Prompt »
Write out each entry once more so that it matches the original exactly.
[Data provided Boundary: Start]
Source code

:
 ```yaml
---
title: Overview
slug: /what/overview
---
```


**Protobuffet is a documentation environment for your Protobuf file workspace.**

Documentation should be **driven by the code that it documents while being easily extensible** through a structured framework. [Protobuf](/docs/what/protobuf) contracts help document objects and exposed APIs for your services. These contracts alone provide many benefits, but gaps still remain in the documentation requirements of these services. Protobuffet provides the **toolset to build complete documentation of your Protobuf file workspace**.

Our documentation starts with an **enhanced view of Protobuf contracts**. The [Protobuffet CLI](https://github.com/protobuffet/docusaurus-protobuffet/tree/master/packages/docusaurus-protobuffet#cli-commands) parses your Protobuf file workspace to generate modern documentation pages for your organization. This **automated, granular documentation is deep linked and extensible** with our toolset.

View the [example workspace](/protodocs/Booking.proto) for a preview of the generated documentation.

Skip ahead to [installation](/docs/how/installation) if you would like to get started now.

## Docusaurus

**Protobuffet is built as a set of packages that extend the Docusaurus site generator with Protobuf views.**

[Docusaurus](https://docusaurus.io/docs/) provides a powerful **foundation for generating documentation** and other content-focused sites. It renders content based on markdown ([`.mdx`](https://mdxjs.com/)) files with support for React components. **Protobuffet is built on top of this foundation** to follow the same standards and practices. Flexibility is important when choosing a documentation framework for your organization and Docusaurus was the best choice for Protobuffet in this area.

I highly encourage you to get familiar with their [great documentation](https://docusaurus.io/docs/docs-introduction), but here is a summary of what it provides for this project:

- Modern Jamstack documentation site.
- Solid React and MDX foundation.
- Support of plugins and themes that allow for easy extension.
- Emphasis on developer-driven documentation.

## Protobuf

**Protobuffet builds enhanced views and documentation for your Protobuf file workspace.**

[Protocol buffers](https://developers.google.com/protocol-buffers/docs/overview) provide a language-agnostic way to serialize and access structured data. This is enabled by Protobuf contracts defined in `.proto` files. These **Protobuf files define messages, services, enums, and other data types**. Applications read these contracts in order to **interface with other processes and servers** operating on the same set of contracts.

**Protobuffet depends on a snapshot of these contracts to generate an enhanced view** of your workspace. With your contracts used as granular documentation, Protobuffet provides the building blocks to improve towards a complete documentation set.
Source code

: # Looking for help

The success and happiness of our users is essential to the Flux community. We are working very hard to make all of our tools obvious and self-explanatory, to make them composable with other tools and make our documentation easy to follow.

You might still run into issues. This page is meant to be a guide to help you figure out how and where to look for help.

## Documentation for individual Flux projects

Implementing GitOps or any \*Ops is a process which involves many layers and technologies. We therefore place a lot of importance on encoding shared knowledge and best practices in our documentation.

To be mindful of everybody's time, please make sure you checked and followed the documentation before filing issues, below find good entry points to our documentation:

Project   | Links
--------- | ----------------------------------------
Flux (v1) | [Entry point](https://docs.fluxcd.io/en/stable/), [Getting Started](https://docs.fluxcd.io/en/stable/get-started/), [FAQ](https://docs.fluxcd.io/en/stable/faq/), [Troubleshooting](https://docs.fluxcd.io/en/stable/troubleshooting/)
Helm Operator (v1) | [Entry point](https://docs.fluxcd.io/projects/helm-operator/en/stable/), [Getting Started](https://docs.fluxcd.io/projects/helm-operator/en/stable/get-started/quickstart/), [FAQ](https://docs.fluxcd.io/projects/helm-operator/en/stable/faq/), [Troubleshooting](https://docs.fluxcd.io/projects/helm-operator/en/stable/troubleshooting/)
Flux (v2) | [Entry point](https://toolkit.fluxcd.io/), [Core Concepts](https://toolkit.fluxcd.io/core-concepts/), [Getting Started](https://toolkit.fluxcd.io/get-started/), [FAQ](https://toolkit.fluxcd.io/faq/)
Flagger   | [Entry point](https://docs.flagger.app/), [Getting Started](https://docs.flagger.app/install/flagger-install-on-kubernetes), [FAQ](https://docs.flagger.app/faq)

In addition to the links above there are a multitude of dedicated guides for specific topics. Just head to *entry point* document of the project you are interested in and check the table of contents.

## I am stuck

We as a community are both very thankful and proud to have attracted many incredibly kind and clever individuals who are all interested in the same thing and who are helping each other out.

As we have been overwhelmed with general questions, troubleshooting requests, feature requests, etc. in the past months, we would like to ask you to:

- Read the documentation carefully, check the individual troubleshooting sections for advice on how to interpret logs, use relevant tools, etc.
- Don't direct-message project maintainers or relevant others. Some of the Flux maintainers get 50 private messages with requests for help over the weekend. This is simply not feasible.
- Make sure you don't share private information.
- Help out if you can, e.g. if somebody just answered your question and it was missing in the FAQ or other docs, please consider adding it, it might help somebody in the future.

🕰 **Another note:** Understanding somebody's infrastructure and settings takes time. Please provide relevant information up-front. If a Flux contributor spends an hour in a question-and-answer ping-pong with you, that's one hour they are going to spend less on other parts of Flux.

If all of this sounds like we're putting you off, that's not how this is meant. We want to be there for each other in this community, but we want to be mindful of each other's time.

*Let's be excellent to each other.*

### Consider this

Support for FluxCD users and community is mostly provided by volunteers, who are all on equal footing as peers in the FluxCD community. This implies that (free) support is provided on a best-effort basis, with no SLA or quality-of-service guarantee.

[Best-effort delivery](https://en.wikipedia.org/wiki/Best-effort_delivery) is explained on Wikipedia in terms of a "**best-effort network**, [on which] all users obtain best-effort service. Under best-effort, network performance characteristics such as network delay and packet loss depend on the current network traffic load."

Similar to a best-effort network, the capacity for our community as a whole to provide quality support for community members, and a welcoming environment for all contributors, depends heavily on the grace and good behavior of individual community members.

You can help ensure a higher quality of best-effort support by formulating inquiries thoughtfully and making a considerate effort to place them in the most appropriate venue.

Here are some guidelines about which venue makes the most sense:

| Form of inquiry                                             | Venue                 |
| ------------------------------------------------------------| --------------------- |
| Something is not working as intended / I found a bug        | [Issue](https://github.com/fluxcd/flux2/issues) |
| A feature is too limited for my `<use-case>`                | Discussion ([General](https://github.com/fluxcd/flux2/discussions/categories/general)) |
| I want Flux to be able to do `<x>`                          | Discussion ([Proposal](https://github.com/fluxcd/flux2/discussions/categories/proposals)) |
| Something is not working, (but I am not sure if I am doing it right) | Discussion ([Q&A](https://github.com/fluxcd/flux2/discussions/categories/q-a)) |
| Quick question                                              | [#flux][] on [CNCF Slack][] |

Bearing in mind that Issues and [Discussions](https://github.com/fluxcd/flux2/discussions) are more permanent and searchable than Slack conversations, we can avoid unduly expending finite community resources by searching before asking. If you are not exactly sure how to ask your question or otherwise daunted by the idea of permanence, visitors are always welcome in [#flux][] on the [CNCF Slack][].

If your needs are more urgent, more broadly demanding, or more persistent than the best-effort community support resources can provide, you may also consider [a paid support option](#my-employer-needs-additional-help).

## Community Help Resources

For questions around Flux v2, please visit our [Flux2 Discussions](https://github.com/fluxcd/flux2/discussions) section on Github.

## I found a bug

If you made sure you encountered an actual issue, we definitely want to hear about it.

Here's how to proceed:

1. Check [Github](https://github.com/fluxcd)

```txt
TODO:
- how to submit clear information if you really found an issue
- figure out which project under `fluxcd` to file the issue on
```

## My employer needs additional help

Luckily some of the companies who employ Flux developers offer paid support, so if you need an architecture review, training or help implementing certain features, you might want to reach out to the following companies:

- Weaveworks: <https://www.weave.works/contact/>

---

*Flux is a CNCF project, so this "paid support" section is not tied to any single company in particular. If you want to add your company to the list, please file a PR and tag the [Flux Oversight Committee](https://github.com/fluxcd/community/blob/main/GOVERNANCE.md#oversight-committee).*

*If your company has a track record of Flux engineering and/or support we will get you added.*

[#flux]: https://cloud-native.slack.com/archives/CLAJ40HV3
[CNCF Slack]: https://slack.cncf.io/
[Data provided Boundary: End]
Written solution »
Source code

:
 ```yaml
---
title: Overview
slug: /what/overview
---
```


**Protobuffet is a documentation environment for your Protobuf file workspace.**

Documentation should be **driven by the code that it documents while being easily extensible** through a structured framework. [Protobuf](/docs/what/protobuf) contracts help document objects and exposed APIs for your services. These contracts alone provide many benefits, but gaps still remain in the documentation requirements of these services. Protobuffet provides the **toolset to build complete documentation of your Protobuf file workspace**.

Our documentation starts with an **enhanced view of Protobuf contracts**. The [Protobuffet CLI](https://github.com/protobuffet/docusaurus-protobuffet/tree/master/packages/docusaurus-protobuffet#cli-commands) parses your Protobuf file workspace to generate modern documentation pages for your organization. This **automated, granular documentation is deep linked and extensible** with our toolset.

View the [example workspace](/protodocs/Booking.proto) for a preview of the generated documentation.

Skip ahead to [installation](/docs/how/installation) if you would like to get started now.

## Docusaurus

**Protobuffet is built as a set of packages that extend the Docusaurus site generator with Protobuf views.**

[Docusaurus](https://docusaurus.io/docs/) provides a powerful **foundation for generating documentation** and other content-focused sites. It renders content based on markdown ([`.mdx`](https://mdxjs.com/)) files with support for React components. **Protobuffet is built on top of this foundation** to follow the same standards and practices. Flexibility is important when choosing a documentation framework for your organization and Docusaurus was the best choice for Protobuffet in this area.

I highly encourage you to get familiar with their [great documentation](https://docusaurus.io/docs/docs-introduction), but here is a summary of what it provides for this project:

- Modern Jamstack documentation site.
- Solid React and MDX foundation.
- Support of plugins and themes that allow for easy extension.
- Emphasis on developer-driven documentation.

## Protobuf

**Protobuffet builds enhanced views and documentation for your Protobuf file workspace.**

[Protocol buffers](https://developers.google.com/protocol-buffers/docs/overview) provide a language-agnostic way to serialize and access structured data. This is enabled by Protobuf contracts defined in `.proto` files. These **Protobuf files define messages, services, enums, and other data types**. Applications read these contracts in order to **interface with other processes and servers** operating on the same set of contracts.

**Protobuffet depends on a snapshot of these contracts to generate an enhanced view** of your workspace. With your contracts used as granular documentation, Protobuffet provides the building blocks to improve towards a complete documentation set.
Source code

: # Looking for help

The success and happiness of our users is essential to the Flux community. We are working very hard to make all of our tools obvious and self-explanatory, to make them composable with other tools and make our documentation easy to follow.

You might still run into issues. This page is meant to be a guide to help you figure out how and where to look for help.

## Documentation for individual Flux projects

Implementing GitOps or any \*Ops is a process which involves many layers and technologies. We therefore place a lot of importance on encoding shared knowledge and best practices in our documentation.

To be mindful of everybody's time, please make sure you checked and followed the documentation before filing issues, below find good entry points to our documentation:

Project   | Links
--------- | ----------------------------------------
Flux (v1) | [Entry point](https://docs.fluxcd.io/en/stable/), [Getting Started](https://docs.fluxcd.io/en/stable/get-started/), [FAQ](https://docs.fluxcd.io/en/stable/faq/), [Troubleshooting](https://docs.fluxcd.io/en/stable/troubleshooting/)
Helm Operator (v1) | [Entry point](https://docs.fluxcd.io/projects/helm-operator/en/stable/), [Getting Started](https://docs.fluxcd.io/projects/helm-operator/en/stable/get-started/quickstart/), [FAQ](https://docs.fluxcd.io/projects/helm-operator/en/stable/faq/), [Troubleshooting](https://docs.fluxcd.io/projects/helm-operator/en/stable/troubleshooting/)
Flux (v2) | [Entry point](https://toolkit.fluxcd.io/), [Core Concepts](https://toolkit.fluxcd.io/core-concepts/), [Getting Started](https://toolkit.fluxcd.io/get-started/), [FAQ](https://toolkit.fluxcd.io/faq/)
Flagger   | [Entry point](https://docs.flagger.app/), [Getting Started](https://docs.flagger.app/install/flagger-install-on-kubernetes), [FAQ](https://docs.flagger.app/faq)

In addition to the links above there are a multitude of dedicated guides for specific topics. Just head to *entry point* document of the project you are interested in and check the table of contents.

## I am stuck

We as a community are both very thankful and proud to have attracted many incredibly kind and clever individuals who are all interested in the same thing and who are helping each other out.

As we have been overwhelmed with general questions, troubleshooting requests, feature requests, etc. in the past months, we would like to ask you to:

- Read the documentation carefully, check the individual troubleshooting sections for advice on how to interpret logs, use relevant tools, etc.
- Don't direct-message project maintainers or relevant others. Some of the Flux maintainers get 50 private messages with requests for help over the weekend. This is simply not feasible.
- Make sure you don't share private information.
- Help out if you can, e.g. if somebody just answered your question and it was missing in the FAQ or other docs, please consider adding it, it might help somebody in the future.

🕰 **Another note:** Understanding somebody's infrastructure and settings takes time. Please provide relevant information up-front. If a Flux contributor spends an hour in a question-and-answer ping-pong with you, that's one hour they are going to spend less on other parts of Flux.

If all of this sounds like we're putting you off, that's not how this is meant. We want to be there for each other in this community, but we want to be mindful of each other's time.

*Let's be excellent to each other.*

### Consider this

Support for FluxCD users and community is mostly provided by volunteers, who are all on equal footing as peers in the FluxCD community. This implies that (free) support is provided on a best-effort basis, with no SLA or quality-of-service guarantee.

[Best-effort delivery](https://en.wikipedia.org/wiki/Best-effort_delivery) is explained on Wikipedia in terms of a "**best-effort network**, [on which] all users obtain best-effort service. Under best-effort, network performance characteristics such as network delay and packet loss depend on the current network traffic load."

Similar to a best-effort network, the capacity for our community as a whole to provide quality support for community members, and a welcoming environment for all contributors, depends heavily on the grace and good behavior of individual community members.

You can help ensure a higher quality of best-effort support by formulating inquiries thoughtfully and making a considerate effort to place them in the most appropriate venue.

Here are some guidelines about which venue makes the most sense:

| Form of inquiry                                             | Venue                 |
| ------------------------------------------------------------| --------------------- |
| Something is not working as intended / I found a bug        | [Issue](https://github.com/fluxcd/flux2/issues) |
| A feature is too limited for my `<use-case>`                | Discussion ([General](https://github.com/fluxcd/flux2/discussions/categories/general)) |
| I want Flux to be able to do `<x>`                          | Discussion ([Proposal](https://github.com/fluxcd/flux2/discussions/categories/proposals)) |
| Something is not working, (but I am not sure if I am doing it right) | Discussion ([Q&A](https://github.com/fluxcd/flux2/discussions/categories/q-a)) |
| Quick question                                              | [#flux][] on [CNCF Slack][] |

Bearing in mind that Issues and [Discussions](https://github.com/fluxcd/flux2/discussions) are more permanent and searchable than Slack conversations, we can avoid unduly expending finite community resources by searching before asking. If you are not exactly sure how to ask your question or otherwise daunted by the idea of permanence, visitors are always welcome in [#flux][] on the [CNCF Slack][].

If your needs are more urgent, more broadly demanding, or more persistent than the best-effort community support resources can provide, you may also consider [a paid support option](#my-employer-needs-additional-help).

## Community Help Resources

For questions around Flux v2, please visit our [Flux2 Discussions](https://github.com/fluxcd/flux2/discussions) section on Github.

## I found a bug

If you made sure you encountered an actual issue, we definitely want to hear about it.

Here's how to proceed:

1. Check [Github](https://github.com/fluxcd)

```txt
TODO:
- how to submit clear information if you really found an issue
- figure out which project under `fluxcd` to file the issue on
```

## My employer needs additional help

Luckily some of the companies who employ Flux developers offer paid support, so if you need an architecture review, training or help implementing certain features, you might want to reach out to the following companies:

- Weaveworks: <https://www.weave.works/contact/>

---

*Flux is a CNCF project, so this "paid support" section is not tied to any single company in particular. If you want to add your company to the list, please file a PR and tag the [Flux Oversight Committee](https://github.com/fluxcd/community/blob/main/GOVERNANCE.md#oversight-committee).*

*If your company has a track record of Flux engineering and/or support we will get you added.*

[#flux]: https://cloud-native.slack.com/archives/CLAJ40HV3
[CNCF Slack]: https://slack.cncf.io/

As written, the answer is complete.